WHAT IS NEEDED
Could you please count how many lines in the data below hold the string "nuối"? Reply with only the number.

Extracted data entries

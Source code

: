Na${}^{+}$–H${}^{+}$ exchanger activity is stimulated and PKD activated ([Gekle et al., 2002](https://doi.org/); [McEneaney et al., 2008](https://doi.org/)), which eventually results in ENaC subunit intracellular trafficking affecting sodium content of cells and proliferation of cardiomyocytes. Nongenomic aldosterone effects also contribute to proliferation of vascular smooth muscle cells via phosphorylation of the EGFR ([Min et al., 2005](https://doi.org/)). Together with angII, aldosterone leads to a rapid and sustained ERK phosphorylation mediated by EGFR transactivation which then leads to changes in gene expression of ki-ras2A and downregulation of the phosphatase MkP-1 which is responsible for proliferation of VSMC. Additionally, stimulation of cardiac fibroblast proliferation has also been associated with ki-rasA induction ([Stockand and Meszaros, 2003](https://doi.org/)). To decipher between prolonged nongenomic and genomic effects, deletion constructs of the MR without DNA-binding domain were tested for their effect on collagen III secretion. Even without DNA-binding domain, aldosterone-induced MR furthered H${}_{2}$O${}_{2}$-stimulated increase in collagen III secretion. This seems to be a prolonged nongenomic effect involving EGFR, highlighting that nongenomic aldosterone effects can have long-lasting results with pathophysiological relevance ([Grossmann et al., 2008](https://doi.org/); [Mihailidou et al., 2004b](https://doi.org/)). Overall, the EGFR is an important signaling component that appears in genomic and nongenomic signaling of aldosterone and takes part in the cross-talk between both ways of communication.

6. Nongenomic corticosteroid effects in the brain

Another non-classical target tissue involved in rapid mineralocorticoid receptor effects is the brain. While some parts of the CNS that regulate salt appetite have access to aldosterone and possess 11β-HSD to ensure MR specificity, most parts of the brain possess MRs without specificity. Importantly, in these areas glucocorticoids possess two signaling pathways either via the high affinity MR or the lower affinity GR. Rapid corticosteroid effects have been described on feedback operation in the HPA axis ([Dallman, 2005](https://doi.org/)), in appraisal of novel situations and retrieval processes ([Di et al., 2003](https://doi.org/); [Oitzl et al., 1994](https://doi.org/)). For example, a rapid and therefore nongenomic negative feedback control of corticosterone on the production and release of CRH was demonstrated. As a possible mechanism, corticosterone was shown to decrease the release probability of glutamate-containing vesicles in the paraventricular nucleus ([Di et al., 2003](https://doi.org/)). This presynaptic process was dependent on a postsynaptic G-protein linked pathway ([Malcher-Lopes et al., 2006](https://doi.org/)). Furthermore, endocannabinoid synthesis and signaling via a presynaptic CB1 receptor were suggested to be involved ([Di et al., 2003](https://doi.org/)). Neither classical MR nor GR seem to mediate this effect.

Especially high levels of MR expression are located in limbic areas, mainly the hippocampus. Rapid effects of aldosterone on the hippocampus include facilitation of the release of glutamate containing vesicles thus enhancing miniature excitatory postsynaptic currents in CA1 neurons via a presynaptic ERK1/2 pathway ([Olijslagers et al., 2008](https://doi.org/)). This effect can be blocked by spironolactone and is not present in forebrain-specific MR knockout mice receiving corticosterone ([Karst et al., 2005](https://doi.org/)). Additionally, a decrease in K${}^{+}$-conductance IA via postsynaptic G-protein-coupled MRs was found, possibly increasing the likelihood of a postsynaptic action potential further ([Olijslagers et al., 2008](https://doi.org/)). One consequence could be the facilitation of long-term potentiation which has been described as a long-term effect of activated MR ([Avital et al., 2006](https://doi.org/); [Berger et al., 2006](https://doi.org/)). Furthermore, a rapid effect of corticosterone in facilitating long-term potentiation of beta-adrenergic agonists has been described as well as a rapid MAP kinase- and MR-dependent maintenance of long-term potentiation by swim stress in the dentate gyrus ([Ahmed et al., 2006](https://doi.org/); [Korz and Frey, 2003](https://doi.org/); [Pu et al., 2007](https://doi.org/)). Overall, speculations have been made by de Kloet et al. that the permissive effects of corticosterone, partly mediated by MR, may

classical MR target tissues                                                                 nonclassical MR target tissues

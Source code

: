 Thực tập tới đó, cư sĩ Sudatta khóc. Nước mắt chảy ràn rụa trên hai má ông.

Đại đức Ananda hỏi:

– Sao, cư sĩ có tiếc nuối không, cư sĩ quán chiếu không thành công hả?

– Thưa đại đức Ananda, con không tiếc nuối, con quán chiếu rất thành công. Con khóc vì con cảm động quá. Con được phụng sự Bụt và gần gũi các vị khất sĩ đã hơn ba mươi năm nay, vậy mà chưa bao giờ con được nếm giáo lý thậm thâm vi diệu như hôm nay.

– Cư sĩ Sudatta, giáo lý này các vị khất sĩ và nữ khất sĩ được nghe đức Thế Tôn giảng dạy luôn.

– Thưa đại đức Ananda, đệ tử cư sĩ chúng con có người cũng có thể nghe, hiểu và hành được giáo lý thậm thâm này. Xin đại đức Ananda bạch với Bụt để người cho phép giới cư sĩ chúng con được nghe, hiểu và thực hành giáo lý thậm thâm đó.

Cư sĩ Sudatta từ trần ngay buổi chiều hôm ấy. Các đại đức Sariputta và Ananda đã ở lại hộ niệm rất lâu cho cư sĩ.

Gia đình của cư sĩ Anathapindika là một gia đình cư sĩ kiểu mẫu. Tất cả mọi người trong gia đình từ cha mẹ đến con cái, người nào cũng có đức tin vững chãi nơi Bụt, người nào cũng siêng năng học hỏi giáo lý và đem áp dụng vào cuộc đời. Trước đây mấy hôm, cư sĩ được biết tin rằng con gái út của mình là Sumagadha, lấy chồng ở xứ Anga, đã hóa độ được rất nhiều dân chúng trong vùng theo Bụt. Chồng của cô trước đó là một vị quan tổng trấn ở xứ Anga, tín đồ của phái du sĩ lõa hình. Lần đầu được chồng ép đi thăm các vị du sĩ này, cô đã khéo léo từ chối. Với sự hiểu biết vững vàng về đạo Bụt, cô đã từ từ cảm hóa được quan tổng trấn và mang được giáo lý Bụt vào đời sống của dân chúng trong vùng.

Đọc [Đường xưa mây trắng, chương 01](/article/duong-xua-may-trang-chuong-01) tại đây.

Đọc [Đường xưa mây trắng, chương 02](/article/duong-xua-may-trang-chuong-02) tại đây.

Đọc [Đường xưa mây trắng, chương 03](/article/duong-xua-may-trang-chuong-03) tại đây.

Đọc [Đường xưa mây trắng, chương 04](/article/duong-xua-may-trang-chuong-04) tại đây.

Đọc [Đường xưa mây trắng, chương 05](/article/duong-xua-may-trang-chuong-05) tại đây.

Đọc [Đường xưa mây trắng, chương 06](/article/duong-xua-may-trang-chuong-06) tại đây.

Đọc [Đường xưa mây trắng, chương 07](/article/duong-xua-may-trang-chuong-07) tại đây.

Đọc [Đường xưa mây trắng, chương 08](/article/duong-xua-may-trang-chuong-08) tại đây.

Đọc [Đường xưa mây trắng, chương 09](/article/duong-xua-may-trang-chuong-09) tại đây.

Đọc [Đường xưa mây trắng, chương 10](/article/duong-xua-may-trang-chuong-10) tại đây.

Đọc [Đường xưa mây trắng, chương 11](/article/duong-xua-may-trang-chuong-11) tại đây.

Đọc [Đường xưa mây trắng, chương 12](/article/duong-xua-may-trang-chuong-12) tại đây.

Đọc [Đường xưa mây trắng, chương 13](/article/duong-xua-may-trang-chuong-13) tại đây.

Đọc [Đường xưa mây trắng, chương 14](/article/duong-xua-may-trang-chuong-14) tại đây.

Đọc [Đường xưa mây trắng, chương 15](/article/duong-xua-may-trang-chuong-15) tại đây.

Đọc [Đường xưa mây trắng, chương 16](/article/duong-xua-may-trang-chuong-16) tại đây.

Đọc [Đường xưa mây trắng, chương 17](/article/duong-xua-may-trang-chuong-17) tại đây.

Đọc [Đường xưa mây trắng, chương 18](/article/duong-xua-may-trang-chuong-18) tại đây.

RESPONSE TO THE EXERCISE
2